Niagara Rises has helped to bring programming to the library that gives teenagers access to different technologies Croisdale said that he has seen the positive influence that the library has on young people.

"In that work I've been able to see first-hand the incredible impact that our library is making on the youth of this city and helping position them for their future lives," he said, submitting a petition with over 900 signatures asking that the funding be restored.

After Croisdale, a line of teens who use the technology center stood to address the council. 

Faith Kyle, 15, bent the microphone down and told the council why she thinks it is important that the funding is restored. She regularly uses the library, she said.

"I believe that the city should not be taking away from teenagers who come to our city to participate in this program because it means a lot to the children and teenagers who come to the library," she said.

City finances, especially the 8.3 percent tax homeowners face in the budget Dyster revealed on Nov. 1, was another concern repeated throughout the hearing.

Ed Battaglia, who owns a home and a business in Niagara Falls, said that he wants the city to discontinue the practice of counting future casino revenues as budgeted receivables.

"What we ought to do is earmark infrastructure and capitol improvements and if we get the money proceed with them, and if we don't get the money, don't do them," he said.

Battaglia, who received applause several times for his comments on fiscal responsibility, also urged the council to refuse the power authority deal.

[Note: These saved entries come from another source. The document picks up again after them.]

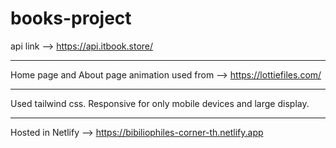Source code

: # books-project

api link --> https://api.itbook.store/

<hr>

Home page and About page animation used from --> https://lottiefiles.com/

<hr>

Used tailwind css. Responsive for only mobile devices and large display.

<hr>

Hosted in Netlify --> https://bibiliophiles-corner-th.netlify.app
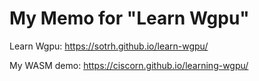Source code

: # My Memo for "Learn Wgpu"

Learn Wgpu: <https://sotrh.github.io/learn-wgpu/>

My WASM demo: <https://ciscorn.github.io/learning-wgpu/>
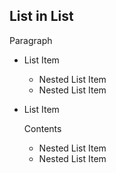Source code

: ## List in List
Paragraph
- List Item
  - Nested List Item
  - Nested List Item
- List Item

  Contents

  - Nested List Item
  - Nested List Item

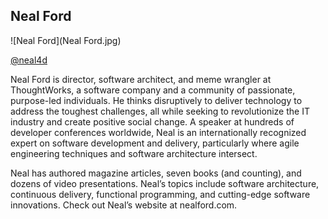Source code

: ## Neal Ford

![Neal Ford](Neal Ford.jpg)

[@neal4d](https://twitter.com/neal4d)

Neal Ford is director, software architect, and meme wrangler at ThoughtWorks, a software company and a community of passionate, purpose-led individuals. He thinks disruptively to deliver technology to address the toughest challenges, all while seeking to revolutionize the IT industry and create positive social change. A speaker at hundreds of developer conferences worldwide, Neal is an internationally recognized expert on software development and delivery, particularly where agile engineering techniques and software architecture intersect.

Neal has authored magazine articles, seven books (and counting), and dozens of video presentations. Neal’s topics include software architecture, continuous delivery, functional programming, and cutting-edge software innovations. Check out Neal’s website at nealford.com.
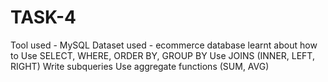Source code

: # TASK-4
Tool used - MySQL
Dataset used - ecommerce database
learnt about how to 
Use SELECT, WHERE, ORDER BY, GROUP BY 
Use JOINS (INNER, LEFT, RIGHT)
Write subqueries
Use aggregate functions (SUM, AVG)
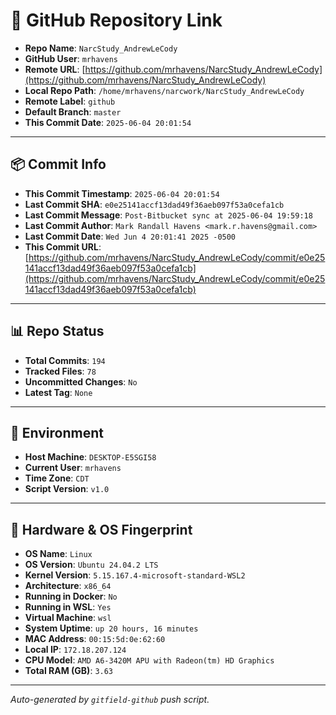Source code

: # 🔗 GitHub Repository Link

- **Repo Name**: `NarcStudy_AndrewLeCody`
- **GitHub User**: `mrhavens`
- **Remote URL**: [https://github.com/mrhavens/NarcStudy_AndrewLeCody](https://github.com/mrhavens/NarcStudy_AndrewLeCody)
- **Local Repo Path**: `/home/mrhavens/narcwork/NarcStudy_AndrewLeCody`
- **Remote Label**: `github`
- **Default Branch**: `master`
- **This Commit Date**: `2025-06-04 20:01:54`

---

## 📦 Commit Info

- **This Commit Timestamp**: `2025-06-04 20:01:54`
- **Last Commit SHA**: `e0e25141accf13dad49f36aeb097f53a0cefa1cb`
- **Last Commit Message**: `Post-Bitbucket sync at 2025-06-04 19:59:18`
- **Last Commit Author**: `Mark Randall Havens <mark.r.havens@gmail.com>`
- **Last Commit Date**: `Wed Jun 4 20:01:41 2025 -0500`
- **This Commit URL**: [https://github.com/mrhavens/NarcStudy_AndrewLeCody/commit/e0e25141accf13dad49f36aeb097f53a0cefa1cb](https://github.com/mrhavens/NarcStudy_AndrewLeCody/commit/e0e25141accf13dad49f36aeb097f53a0cefa1cb)

---

## 📊 Repo Status

- **Total Commits**: `194`
- **Tracked Files**: `78`
- **Uncommitted Changes**: `No`
- **Latest Tag**: `None`

---

## 🧭 Environment

- **Host Machine**: `DESKTOP-E5SGI58`
- **Current User**: `mrhavens`
- **Time Zone**: `CDT`
- **Script Version**: `v1.0`

---

## 🧬 Hardware & OS Fingerprint

- **OS Name**: `Linux`
- **OS Version**: `Ubuntu 24.04.2 LTS`
- **Kernel Version**: `5.15.167.4-microsoft-standard-WSL2`
- **Architecture**: `x86_64`
- **Running in Docker**: `No`
- **Running in WSL**: `Yes`
- **Virtual Machine**: `wsl`
- **System Uptime**: `up 20 hours, 16 minutes`
- **MAC Address**: `00:15:5d:0e:62:60`
- **Local IP**: `172.18.207.124`
- **CPU Model**: `AMD A6-3420M APU with Radeon(tm) HD Graphics`
- **Total RAM (GB)**: `3.63`

---

_Auto-generated by `gitfield-github` push script._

He said that he does not want to see the city take the money to fix this budget at the expense of starting with less money for all budgets for the next 44 years.

"That money is earmarked for capitol improvements and you want to take it for operating money," Batagglia said. "That's taking the seed corn and eating it now and having nothing to plant next year. Don't do it."

In other council matters;

• The council honored Niagara Falls firefighters Jason Zona and Bernard Lucantonia and registered nurse Janet Ligammari who all worked to save the life of a citizen after he suffered a heart attack at the annual Columbian Awards Dinner at the Cristoforo Colombo Society.

• The council passed a resolution to disburse a payment to Wendel Duchscherer Architects and Engineers in the amount of $268,000 for additional consulting work that they performed on the Niagara Falls Intermodal Transportation Center project. The measure passed by a vote of 3-2, with council members Kristen Grandinetti, Robert Anderson Jr. and Charles Walker voting yes and council member Glenn Choolokian and chairman Sam Fruscione voting no.

• The council unanimously approved the sale of a city-owned vacant house on Whitney Avenue to the Isaiah 61 Project, a not-for-profit that uses vacant houses to train the unemployed and underemployed in the building trades and then provides the finished house to a low-income family at an affordable cost.